■ Task to carry out:
Search the entries below for "allows". Report each line where it occurs.

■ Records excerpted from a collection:
_____

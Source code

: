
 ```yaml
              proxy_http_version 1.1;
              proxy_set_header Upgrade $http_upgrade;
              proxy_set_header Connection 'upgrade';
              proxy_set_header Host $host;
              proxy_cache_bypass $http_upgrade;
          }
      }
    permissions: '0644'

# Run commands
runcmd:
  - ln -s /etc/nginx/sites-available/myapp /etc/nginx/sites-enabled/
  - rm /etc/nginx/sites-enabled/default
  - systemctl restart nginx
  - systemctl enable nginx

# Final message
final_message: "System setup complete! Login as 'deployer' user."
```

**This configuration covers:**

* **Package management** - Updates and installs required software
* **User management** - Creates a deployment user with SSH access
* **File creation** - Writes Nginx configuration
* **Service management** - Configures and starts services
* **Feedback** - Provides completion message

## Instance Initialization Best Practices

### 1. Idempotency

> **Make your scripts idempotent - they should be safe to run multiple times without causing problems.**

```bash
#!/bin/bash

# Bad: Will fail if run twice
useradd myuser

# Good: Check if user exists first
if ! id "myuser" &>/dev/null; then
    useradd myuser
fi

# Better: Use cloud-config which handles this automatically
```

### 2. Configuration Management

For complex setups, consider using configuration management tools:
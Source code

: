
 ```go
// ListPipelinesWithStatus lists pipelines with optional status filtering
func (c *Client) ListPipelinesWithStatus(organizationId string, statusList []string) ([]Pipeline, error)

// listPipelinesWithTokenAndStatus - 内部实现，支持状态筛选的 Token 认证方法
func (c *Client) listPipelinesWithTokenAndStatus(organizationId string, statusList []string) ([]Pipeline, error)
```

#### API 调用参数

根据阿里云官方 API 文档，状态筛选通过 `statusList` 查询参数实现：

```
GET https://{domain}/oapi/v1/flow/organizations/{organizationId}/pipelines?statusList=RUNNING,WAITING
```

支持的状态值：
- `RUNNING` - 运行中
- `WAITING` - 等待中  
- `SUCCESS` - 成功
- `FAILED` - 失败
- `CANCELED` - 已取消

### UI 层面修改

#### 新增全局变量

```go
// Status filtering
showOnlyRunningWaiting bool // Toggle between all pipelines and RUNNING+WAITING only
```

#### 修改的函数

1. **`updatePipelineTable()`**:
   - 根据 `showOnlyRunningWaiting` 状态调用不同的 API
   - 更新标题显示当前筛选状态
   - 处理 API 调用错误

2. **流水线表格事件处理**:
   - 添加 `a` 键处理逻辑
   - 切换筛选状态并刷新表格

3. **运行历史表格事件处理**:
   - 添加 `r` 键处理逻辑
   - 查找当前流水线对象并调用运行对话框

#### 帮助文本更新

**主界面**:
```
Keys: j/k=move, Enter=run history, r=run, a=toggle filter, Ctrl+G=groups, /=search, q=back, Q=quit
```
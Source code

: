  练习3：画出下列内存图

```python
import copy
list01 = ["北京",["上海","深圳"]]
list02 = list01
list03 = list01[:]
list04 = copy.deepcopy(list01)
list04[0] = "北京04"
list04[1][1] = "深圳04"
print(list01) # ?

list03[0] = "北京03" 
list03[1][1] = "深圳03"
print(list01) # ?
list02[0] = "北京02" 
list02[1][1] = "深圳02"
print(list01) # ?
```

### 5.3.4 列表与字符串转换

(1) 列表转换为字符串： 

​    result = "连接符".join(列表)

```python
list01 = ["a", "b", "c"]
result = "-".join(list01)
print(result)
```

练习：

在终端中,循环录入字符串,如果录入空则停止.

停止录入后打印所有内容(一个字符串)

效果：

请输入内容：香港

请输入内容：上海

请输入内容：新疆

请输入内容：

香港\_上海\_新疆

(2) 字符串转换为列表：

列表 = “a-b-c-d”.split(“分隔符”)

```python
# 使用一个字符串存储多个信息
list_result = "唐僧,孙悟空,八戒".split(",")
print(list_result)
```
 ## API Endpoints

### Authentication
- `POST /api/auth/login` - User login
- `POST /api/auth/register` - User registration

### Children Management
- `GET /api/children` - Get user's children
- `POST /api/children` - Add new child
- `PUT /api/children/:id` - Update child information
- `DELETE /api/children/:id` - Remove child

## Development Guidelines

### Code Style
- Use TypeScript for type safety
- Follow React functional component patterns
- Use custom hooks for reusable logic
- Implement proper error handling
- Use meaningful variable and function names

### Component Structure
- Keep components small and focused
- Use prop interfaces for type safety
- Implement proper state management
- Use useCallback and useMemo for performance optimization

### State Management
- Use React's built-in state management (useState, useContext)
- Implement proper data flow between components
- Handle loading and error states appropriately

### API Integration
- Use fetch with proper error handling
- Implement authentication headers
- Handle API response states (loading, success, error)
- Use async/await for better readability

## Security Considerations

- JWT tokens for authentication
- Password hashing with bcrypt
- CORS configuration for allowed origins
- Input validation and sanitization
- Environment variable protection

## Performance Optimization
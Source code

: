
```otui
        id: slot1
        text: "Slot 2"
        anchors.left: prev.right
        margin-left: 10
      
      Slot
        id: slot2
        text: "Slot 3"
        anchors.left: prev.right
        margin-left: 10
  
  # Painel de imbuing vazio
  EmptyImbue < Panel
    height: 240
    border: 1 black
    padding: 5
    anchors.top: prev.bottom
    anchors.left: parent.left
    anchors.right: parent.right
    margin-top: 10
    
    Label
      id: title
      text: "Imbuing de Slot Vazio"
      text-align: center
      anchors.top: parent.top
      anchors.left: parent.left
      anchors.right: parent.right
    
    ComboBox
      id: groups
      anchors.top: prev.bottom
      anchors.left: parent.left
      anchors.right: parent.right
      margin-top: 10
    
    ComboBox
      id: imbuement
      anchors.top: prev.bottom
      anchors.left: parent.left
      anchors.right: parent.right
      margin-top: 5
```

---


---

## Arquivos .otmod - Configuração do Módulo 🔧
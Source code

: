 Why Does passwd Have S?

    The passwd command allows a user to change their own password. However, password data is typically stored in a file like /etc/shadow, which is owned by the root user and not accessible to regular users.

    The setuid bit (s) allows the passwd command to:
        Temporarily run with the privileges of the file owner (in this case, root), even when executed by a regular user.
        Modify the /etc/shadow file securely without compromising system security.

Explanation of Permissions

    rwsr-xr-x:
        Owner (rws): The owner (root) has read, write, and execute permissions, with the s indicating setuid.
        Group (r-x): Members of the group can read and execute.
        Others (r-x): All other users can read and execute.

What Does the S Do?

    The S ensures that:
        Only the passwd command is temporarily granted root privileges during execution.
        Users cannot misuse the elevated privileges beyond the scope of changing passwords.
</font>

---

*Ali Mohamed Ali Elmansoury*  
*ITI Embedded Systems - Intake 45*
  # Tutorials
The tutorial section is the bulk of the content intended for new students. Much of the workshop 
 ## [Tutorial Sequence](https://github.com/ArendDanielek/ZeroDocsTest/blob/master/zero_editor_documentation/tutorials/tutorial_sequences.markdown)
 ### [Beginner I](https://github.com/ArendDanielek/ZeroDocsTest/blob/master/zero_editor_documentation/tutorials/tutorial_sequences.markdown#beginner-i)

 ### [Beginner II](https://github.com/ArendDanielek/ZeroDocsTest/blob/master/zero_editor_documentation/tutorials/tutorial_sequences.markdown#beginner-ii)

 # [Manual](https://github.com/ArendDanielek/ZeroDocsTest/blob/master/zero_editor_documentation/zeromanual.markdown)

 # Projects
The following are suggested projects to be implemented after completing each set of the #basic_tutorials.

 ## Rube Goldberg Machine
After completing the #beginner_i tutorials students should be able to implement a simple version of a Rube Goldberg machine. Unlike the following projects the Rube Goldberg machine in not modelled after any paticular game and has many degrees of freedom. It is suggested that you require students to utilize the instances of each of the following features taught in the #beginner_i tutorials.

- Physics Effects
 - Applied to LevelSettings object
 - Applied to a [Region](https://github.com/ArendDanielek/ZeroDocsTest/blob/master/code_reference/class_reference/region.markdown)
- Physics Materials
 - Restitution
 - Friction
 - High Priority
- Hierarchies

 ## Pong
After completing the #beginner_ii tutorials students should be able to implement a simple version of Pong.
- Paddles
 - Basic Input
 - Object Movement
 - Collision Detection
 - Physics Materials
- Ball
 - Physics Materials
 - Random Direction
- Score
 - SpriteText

_____

■ Task answer:
    The passwd command allows a user to change their own password. However, password data is typically stored in a file like /etc/shadow, which is owned by the root user and not accessible to regular users.
    The setuid bit (s) allows the passwd command to:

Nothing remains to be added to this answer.